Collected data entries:
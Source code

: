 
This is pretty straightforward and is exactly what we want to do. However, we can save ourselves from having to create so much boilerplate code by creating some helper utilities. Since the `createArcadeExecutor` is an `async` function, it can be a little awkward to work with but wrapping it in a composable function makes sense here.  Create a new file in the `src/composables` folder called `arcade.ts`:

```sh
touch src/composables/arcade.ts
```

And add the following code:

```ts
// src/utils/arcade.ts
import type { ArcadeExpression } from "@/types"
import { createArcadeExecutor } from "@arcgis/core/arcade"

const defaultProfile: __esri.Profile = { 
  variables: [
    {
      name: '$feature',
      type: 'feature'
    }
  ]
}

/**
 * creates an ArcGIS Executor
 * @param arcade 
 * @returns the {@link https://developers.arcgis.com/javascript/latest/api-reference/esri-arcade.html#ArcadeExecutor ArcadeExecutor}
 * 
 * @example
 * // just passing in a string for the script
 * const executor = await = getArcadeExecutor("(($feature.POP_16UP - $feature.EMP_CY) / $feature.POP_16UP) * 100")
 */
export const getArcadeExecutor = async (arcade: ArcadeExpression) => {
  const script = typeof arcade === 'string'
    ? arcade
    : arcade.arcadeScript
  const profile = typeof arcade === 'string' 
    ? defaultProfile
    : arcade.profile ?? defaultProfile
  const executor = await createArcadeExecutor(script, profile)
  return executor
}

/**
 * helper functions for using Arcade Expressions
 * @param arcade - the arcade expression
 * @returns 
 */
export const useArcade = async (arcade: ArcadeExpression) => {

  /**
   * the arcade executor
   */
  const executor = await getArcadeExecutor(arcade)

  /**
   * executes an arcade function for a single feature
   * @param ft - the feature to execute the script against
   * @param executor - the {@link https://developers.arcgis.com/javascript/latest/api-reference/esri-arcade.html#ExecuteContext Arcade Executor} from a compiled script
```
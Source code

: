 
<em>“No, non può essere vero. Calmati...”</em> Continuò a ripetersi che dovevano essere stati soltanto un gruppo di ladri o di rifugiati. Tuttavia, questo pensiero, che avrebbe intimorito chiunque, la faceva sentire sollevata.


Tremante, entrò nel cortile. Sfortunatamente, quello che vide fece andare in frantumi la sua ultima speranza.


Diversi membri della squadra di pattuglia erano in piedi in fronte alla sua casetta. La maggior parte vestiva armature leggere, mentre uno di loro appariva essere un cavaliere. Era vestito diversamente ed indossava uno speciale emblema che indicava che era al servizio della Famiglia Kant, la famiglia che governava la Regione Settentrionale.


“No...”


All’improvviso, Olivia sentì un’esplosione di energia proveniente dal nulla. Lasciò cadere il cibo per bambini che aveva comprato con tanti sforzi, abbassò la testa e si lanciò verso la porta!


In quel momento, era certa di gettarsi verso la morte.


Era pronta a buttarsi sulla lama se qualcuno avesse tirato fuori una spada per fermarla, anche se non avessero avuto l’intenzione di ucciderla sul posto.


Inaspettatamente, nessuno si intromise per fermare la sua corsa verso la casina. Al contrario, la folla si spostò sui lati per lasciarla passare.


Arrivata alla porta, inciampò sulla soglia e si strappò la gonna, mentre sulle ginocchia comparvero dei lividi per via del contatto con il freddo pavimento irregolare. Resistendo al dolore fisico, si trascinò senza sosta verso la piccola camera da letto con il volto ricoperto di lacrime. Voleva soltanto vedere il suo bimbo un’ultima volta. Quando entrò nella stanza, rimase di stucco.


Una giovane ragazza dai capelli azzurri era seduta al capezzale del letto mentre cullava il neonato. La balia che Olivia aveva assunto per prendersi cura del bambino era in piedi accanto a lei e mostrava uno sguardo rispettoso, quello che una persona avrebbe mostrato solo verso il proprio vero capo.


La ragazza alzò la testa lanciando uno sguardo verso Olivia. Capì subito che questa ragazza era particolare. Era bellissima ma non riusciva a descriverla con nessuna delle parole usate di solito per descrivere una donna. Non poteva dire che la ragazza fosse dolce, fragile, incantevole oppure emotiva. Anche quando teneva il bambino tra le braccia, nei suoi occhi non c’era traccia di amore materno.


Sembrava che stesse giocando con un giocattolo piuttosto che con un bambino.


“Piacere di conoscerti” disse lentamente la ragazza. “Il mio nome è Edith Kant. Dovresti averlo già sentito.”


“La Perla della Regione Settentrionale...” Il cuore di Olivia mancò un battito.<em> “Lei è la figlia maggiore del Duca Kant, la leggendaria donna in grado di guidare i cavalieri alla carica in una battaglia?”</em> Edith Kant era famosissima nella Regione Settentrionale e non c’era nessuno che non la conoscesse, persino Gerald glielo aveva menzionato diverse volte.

WHAT YOU ARE ASKED TO DO:
Beginning with the line that contains "Una giovane ragazza", repeat every line through the end of the records and nothing more.

ANSWER AREA:
Una giovane ragazza dai capelli azzurri era seduta al capezzale del letto mentre cullava il neonato. La balia che Olivia aveva assunto per prendersi cura del bambino era in piedi accanto a lei e mostrava uno sguardo rispettoso, quello che una persona avrebbe mostrato solo verso il proprio vero capo.


La ragazza alzò la testa lanciando uno sguardo verso Olivia. Capì subito che questa ragazza era particolare. Era bellissima ma non riusciva a descriverla con nessuna delle parole usate di solito per descrivere una donna. Non poteva dire che la ragazza fosse dolce, fragile, incantevole oppure emotiva. Anche quando teneva il bambino tra le braccia, nei suoi occhi non c’era traccia di amore materno.


Sembrava che stesse giocando con un giocattolo piuttosto che con un bambino.


“Piacere di conoscerti” disse lentamente la ragazza. “Il mio nome è Edith Kant. Dovresti averlo già sentito.”


“La Perla della Regione Settentrionale...” Il cuore di Olivia mancò un battito.<em> “Lei è la figlia maggiore del Duca Kant, la leggendaria donna in grado di guidare i cavalieri alla carica in una battaglia?”</em> Edith Kant era famosissima nella Regione Settentrionale e non c’era nessuno che non la conoscesse, persino Gerald glielo aveva menzionato diverse volte.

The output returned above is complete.